§ **ACTIVITY**:
Transcribe the records that follow. Keep every word exactly, and drop the pictures.
(Beginning of DATA PROVIDED)
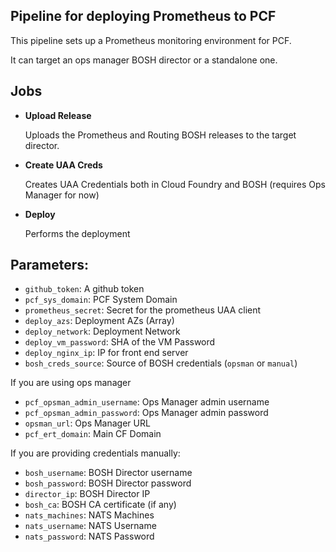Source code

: ## Pipeline for deploying Prometheus to PCF

This pipeline sets up a Prometheus monitoring environment for PCF.

It can target an ops manager BOSH director or a standalone one.

## Jobs

- **Upload Release**

  Uploads the Prometheus and Routing BOSH releases to the target director.

- **Create UAA Creds**

  Creates UAA Credentials both in Cloud Foundry and BOSH (requires Ops Manager for now)

- **Deploy**

  Performs the deployment

## Parameters:


  - `github_token`: A github token
  - `pcf_sys_domain`: PCF System Domain
  - `prometheus_secret`: Secret for the prometheus UAA client
  - `deploy_azs`: Deployment AZs (Array)
  - `deploy_network`: Deployment Network
  - `deploy_vm_password`: SHA of the VM Password
  - `deploy_nginx_ip`: IP for front end server
  - `bosh_creds_source`: Source of BOSH credentials (`opsman` or `manual`)

If you are using ops manager
  - `pcf_opsman_admin_username`: Ops Manager admin username
  - `pcf_opsman_admin_password`: Ops Manager admin password
  - `opsman_url`: Ops Manager URL
  - `pcf_ert_domain`: Main CF Domain

If you are providing credentials manually:

 - `bosh_username`: BOSH Director username
 - `bosh_password`: BOSH Director password
 -  `director_ip`: BOSH Director IP
 - `bosh_ca`: BOSH CA certificate (if any)
 - `nats_machines`: NATS Machines
 - `nats_username`: NATS Username
 - `nats_password`: NATS Password
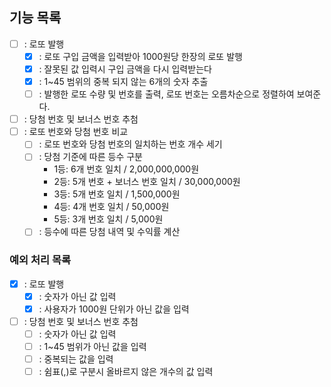 ## 기능 목록
- [ ] : 로또 발행 
  - [X] : 로또 구입 금액을 입력받아 1000원당 한장의 로또 발행
  - [X] : 잘못된 값 입력시 구입 금액을 다시 입력받는다
  - [X] : 1~45 범위의 중복 되지 않는 6개의 숫자 추출
  - [ ] : 발행한 로또 수량 및 번호를 출력, 로또 번호는 오름차순으로 정렬하여 보여준다.
- [ ] : 당첨 번호 및 보너스 번호 추첨
- [ ] : 로또 번호와 당첨 번호 비교
  - [ ] : 로또 번호와 당첨 번호의 일치하는 번호 개수 세기
  - [ ] : 당첨 기준에 따른 등수 구분
    - 1등: 6개 번호 일치 / 2,000,000,000원
    - 2등: 5개 번호 + 보너스 번호 일치 / 30,000,000원
    - 3등: 5개 번호 일치 / 1,500,000원
    - 4등: 4개 번호 일치 / 50,000원
    - 5등: 3개 번호 일치 / 5,000원
  - [ ] : 등수에 따른 당첨 내역 및 수익률 계산

### 예외 처리 목록
  - [X] : 로또 발행
    - [X] : 숫자가 아닌 값 입력
    - [X] : 사용자가 1000원 단위가 아닌 값을 입력
  - [ ] : 당첨 번호 및 보너스 번호 추첨
    - [ ] : 숫자가 아닌 값 입력
    - [ ] : 1~45 범위가 아닌 값을 입력
    - [ ] : 중복되는 값을 입력
    - [ ] : 쉼표(,)로 구분시 올바르지 않은 개수의 값 입력
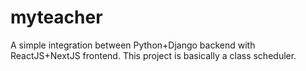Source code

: # myteacher
A simple integration between Python+Django backend with ReactJS+NextJS frontend. This project is basically a class scheduler.

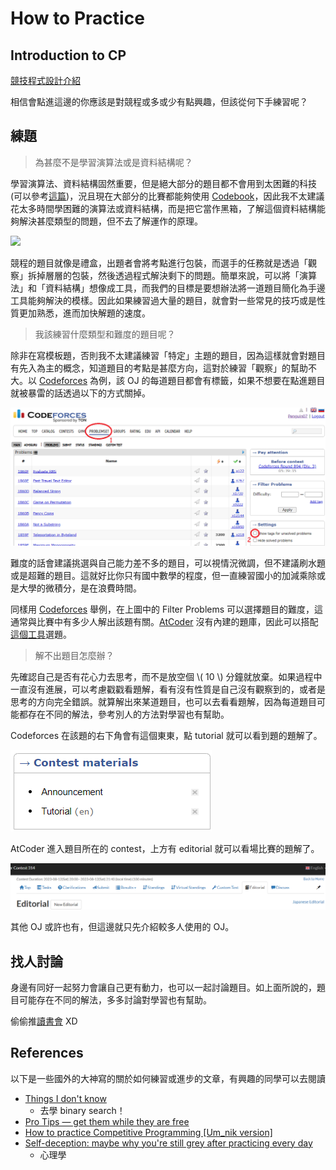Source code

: # How to Practice

## Introduction to CP

[競技程式設計介紹](https://hackmd.io/@LittlePants/Hyw_rueGK)

相信會點進這邊的你應該是對競程或多或少有點興趣，但該從何下手練習呢？

## 練題

> 為甚麼不是學習演算法或是資料結構呢？

學習演算法、資料結構固然重要，但是絕大部分的題目都不會用到太困難的科技 (可以參考[這篇](https://codeforces.com/blog/entry/92248))，況且現在大部分的比賽都能夠使用 [Codebook](codebook.md)，因此我不太建議花太多時間學困難的演算法或資料結構，而是把它當作黑箱，了解這個資料結構能夠解決甚麼類型的問題，但不去了解運作的原理。

![](https://cdn.publish0x.com/prod/fs/images/939be05ca89c2ef7029e71d7376cec6a285cd18f064c2dcb9d70d005b52628ff.jpg)

競程的題目就像是禮盒，出題者會將考點進行包裝，而選手的任務就是透過「觀察」拆掉層層的包裝，然後透過程式解決剩下的問題。簡單來說，可以將「演算法」和「資料結構」想像成工具，而我們的目標是要想辦法將一道題目簡化為手邊工具能夠解決的模樣。因此如果練習過大量的題目，就會對一些常見的技巧或是性質更加熟悉，進而加快解題的速度。

> 我該練習什麼類型和難度的題目呢？

除非在寫模板題，否則我不太建議練習「特定」主題的題目，因為這樣就會對題目有先入為主的概念，知道題目的考點是甚麼方向，這對於練習「觀察」的幫助不大。以 [Codeforces](https://codeforces.com/) 為例，該 OJ 的每道題目都會有標籤，如果不想要在點進題目就被暴雷的話透過以下的方式關掉。

![](image/how_to_practice/no_tags.png)

難度的話會建議挑選與自己能力差不多的題目，可以視情況微調，但不建議刷水題或是超難的題目。這就好比你只有國中數學的程度，但一直練習國小的加減乘除或是大學的微積分，是在浪費時間。

同樣用 [Codeforces](https://codeforces.com/) 舉例，在上圖中的 Filter Problems 可以選擇題目的難度，這通常與比賽中有多少人解出該題有關。[AtCoder](https://atcoder.jp/) 沒有內建的題庫，因此可以搭配[這個工具](https://kenkoooo.com/atcoder/#/table/)選題。

> 解不出題目怎麼辦？

先確認自己是否有花心力去思考，而不是放空個 \\( 10 \\) 分鐘就放棄。如果過程中一直沒有進展，可以考慮戳戳看題解，看有沒有性質是自己沒有觀察到的，或者是思考的方向完全錯誤。就算解出來某道題目，也可以去看看題解，因為每道題目可能都存在不同的解法，參考別人的方法對學習也有幫助。

Codeforces 在該題的右下角會有這個東東，點 tutorial 就可以看到題的題解了。

![](image/how_to_practice/cf_tutorial.png)

AtCoder 進入題目所在的 contest，上方有 editorial 就可以看場比賽的題解了。

![](image/how_to_practice/atcoder_editorial.png)

其他 OJ 或許也有，但這邊就只先介紹較多人使用的 OJ。

## 找人討論

身邊有同好一起努力會讓自己更有動力，也可以一起討論題目。如上面所說的，題目可能存在不同的解法，多多討論對學習也有幫助。

偷偷推[讀書會](happy_meeting.md) XD

## References

以下是一些國外的大神寫的關於如何練習或進步的文章，有興趣的同學可以去閱讀

- [Things I don't know](https://codeforces.com/blog/entry/92248)
  - 去學 binary search！
- [Pro Tips — get them while they are free](https://codeforces.com/blog/entry/113785)
- [How to practice Competitive Programming [Um_nik version]](https://codeforces.com/blog/entry/98806)
- [Self-deception: maybe why you're still grey after practicing every day](https://codeforces.com/blog/entry/98621)
  - 心理學
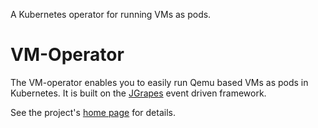 A Kubernetes operator for running VMs as pods.

VM-Operator
===========

The VM-operator enables you to easily run Qemu based VMs as pods
in Kubernetes. It is built on the
[JGrapes](https://mnlipp.github.io/jgrapes/) event driven framework.

See the project's [home page](https://jdrupes.org/vm-operator/) for details.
(End of DATA PROVIDED)
§ **SOLVED EXERCISE**:
Source code

: ## Pipeline for deploying Prometheus to PCF

This pipeline sets up a Prometheus monitoring environment for PCF.

It can target an ops manager BOSH director or a standalone one.

## Jobs

- **Upload Release**

  Uploads the Prometheus and Routing BOSH releases to the target director.

- **Create UAA Creds**

  Creates UAA Credentials both in Cloud Foundry and BOSH (requires Ops Manager for now)

- **Deploy**

  Performs the deployment

## Parameters:


  - `github_token`: A github token
  - `pcf_sys_domain`: PCF System Domain
  - `prometheus_secret`: Secret for the prometheus UAA client
  - `deploy_azs`: Deployment AZs (Array)
  - `deploy_network`: Deployment Network
  - `deploy_vm_password`: SHA of the VM Password
  - `deploy_nginx_ip`: IP for front end server
  - `bosh_creds_source`: Source of BOSH credentials (`opsman` or `manual`)

If you are using ops manager
  - `pcf_opsman_admin_username`: Ops Manager admin username
  - `pcf_opsman_admin_password`: Ops Manager admin password
  - `opsman_url`: Ops Manager URL
  - `pcf_ert_domain`: Main CF Domain

If you are providing credentials manually:

 - `bosh_username`: BOSH Director username
 - `bosh_password`: BOSH Director password
 -  `director_ip`: BOSH Director IP
 - `bosh_ca`: BOSH CA certificate (if any)
 - `nats_machines`: NATS Machines
 - `nats_username`: NATS Username
 - `nats_password`: NATS Password
 ## 기능 목록
- [ ] : 로또 발행 
  - [X] : 로또 구입 금액을 입력받아 1000원당 한장의 로또 발행
  - [X] : 잘못된 값 입력시 구입 금액을 다시 입력받는다
  - [X] : 1~45 범위의 중복 되지 않는 6개의 숫자 추출
  - [ ] : 발행한 로또 수량 및 번호를 출력, 로또 번호는 오름차순으로 정렬하여 보여준다.
- [ ] : 당첨 번호 및 보너스 번호 추첨
- [ ] : 로또 번호와 당첨 번호 비교
  - [ ] : 로또 번호와 당첨 번호의 일치하는 번호 개수 세기
  - [ ] : 당첨 기준에 따른 등수 구분
    - 1등: 6개 번호 일치 / 2,000,000,000원
    - 2등: 5개 번호 + 보너스 번호 일치 / 30,000,000원
    - 3등: 5개 번호 일치 / 1,500,000원
    - 4등: 4개 번호 일치 / 50,000원
    - 5등: 3개 번호 일치 / 5,000원
  - [ ] : 등수에 따른 당첨 내역 및 수익률 계산

### 예외 처리 목록
  - [X] : 로또 발행
    - [X] : 숫자가 아닌 값 입력
    - [X] : 사용자가 1000원 단위가 아닌 값을 입력
  - [ ] : 당첨 번호 및 보너스 번호 추첨
    - [ ] : 숫자가 아닌 값 입력
    - [ ] : 1~45 범위가 아닌 값을 입력
    - [ ] : 중복되는 값을 입력
    - [ ] : 쉼표(,)로 구분시 올바르지 않은 개수의 값 입력
Source code

: # myteacher
A simple integration between Python+Django backend with ReactJS+NextJS frontend. This project is basically a class scheduler.

Source code

: # How to Practice

## Introduction to CP

[競技程式設計介紹](https://hackmd.io/@LittlePants/Hyw_rueGK)

相信會點進這邊的你應該是對競程或多或少有點興趣，但該從何下手練習呢？

## 練題

> 為甚麼不是學習演算法或是資料結構呢？

學習演算法、資料結構固然重要，但是絕大部分的題目都不會用到太困難的科技 (可以參考[這篇](https://codeforces.com/blog/entry/92248))，況且現在大部分的比賽都能夠使用 [Codebook](codebook.md)，因此我不太建議花太多時間學困難的演算法或資料結構，而是把它當作黑箱，了解這個資料結構能夠解決甚麼類型的問題，但不去了解運作的原理。

![](https://cdn.publish0x.com/prod/fs/images/939be05ca89c2ef7029e71d7376cec6a285cd18f064c2dcb9d70d005b52628ff.jpg)

競程的題目就像是禮盒，出題者會將考點進行包裝，而選手的任務就是透過「觀察」拆掉層層的包裝，然後透過程式解決剩下的問題。簡單來說，可以將「演算法」和「資料結構」想像成工具，而我們的目標是要想辦法將一道題目簡化為手邊工具能夠解決的模樣。因此如果練習過大量的題目，就會對一些常見的技巧或是性質更加熟悉，進而加快解題的速度。

> 我該練習什麼類型和難度的題目呢？

除非在寫模板題，否則我不太建議練習「特定」主題的題目，因為這樣就會對題目有先入為主的概念，知道題目的考點是甚麼方向，這對於練習「觀察」的幫助不大。以 [Codeforces](https://codeforces.com/) 為例，該 OJ 的每道題目都會有標籤，如果不想要在點進題目就被暴雷的話透過以下的方式關掉。

![](image/how_to_practice/no_tags.png)

難度的話會建議挑選與自己能力差不多的題目，可以視情況微調，但不建議刷水題或是超難的題目。這就好比你只有國中數學的程度，但一直練習國小的加減乘除或是大學的微積分，是在浪費時間。

同樣用 [Codeforces](https://codeforces.com/) 舉例，在上圖中的 Filter Problems 可以選擇題目的難度，這通常與比賽中有多少人解出該題有關。[AtCoder](https://atcoder.jp/) 沒有內建的題庫，因此可以搭配[這個工具](https://kenkoooo.com/atcoder/#/table/)選題。

> 解不出題目怎麼辦？

先確認自己是否有花心力去思考，而不是放空個 \\( 10 \\) 分鐘就放棄。如果過程中一直沒有進展，可以考慮戳戳看題解，看有沒有性質是自己沒有觀察到的，或者是思考的方向完全錯誤。就算解出來某道題目，也可以去看看題解，因為每道題目可能都存在不同的解法，參考別人的方法對學習也有幫助。

Codeforces 在該題的右下角會有這個東東，點 tutorial 就可以看到題的題解了。

![](image/how_to_practice/cf_tutorial.png)

AtCoder 進入題目所在的 contest，上方有 editorial 就可以看場比賽的題解了。

![](image/how_to_practice/atcoder_editorial.png)

其他 OJ 或許也有，但這邊就只先介紹較多人使用的 OJ。

## 找人討論

身邊有同好一起努力會讓自己更有動力，也可以一起討論題目。如上面所說的，題目可能存在不同的解法，多多討論對學習也有幫助。

偷偷推[讀書會](happy_meeting.md) XD

## References

以下是一些國外的大神寫的關於如何練習或進步的文章，有興趣的同學可以去閱讀

- [Things I don't know](https://codeforces.com/blog/entry/92248)
  - 去學 binary search！
- [Pro Tips — get them while they are free](https://codeforces.com/blog/entry/113785)
- [How to practice Competitive Programming [Um_nik version]](https://codeforces.com/blog/entry/98806)
- [Self-deception: maybe why you're still grey after practicing every day](https://codeforces.com/blog/entry/98621)
  - 心理學
 A Kubernetes operator for running VMs as pods.

VM-Operator
===========

The VM-operator enables you to easily run Qemu based VMs as pods
in Kubernetes. It is built on the
[JGrapes](https://mnlipp.github.io/jgrapes/) event driven framework.

See the project's [home page](https://jdrupes.org/vm-operator/) for details.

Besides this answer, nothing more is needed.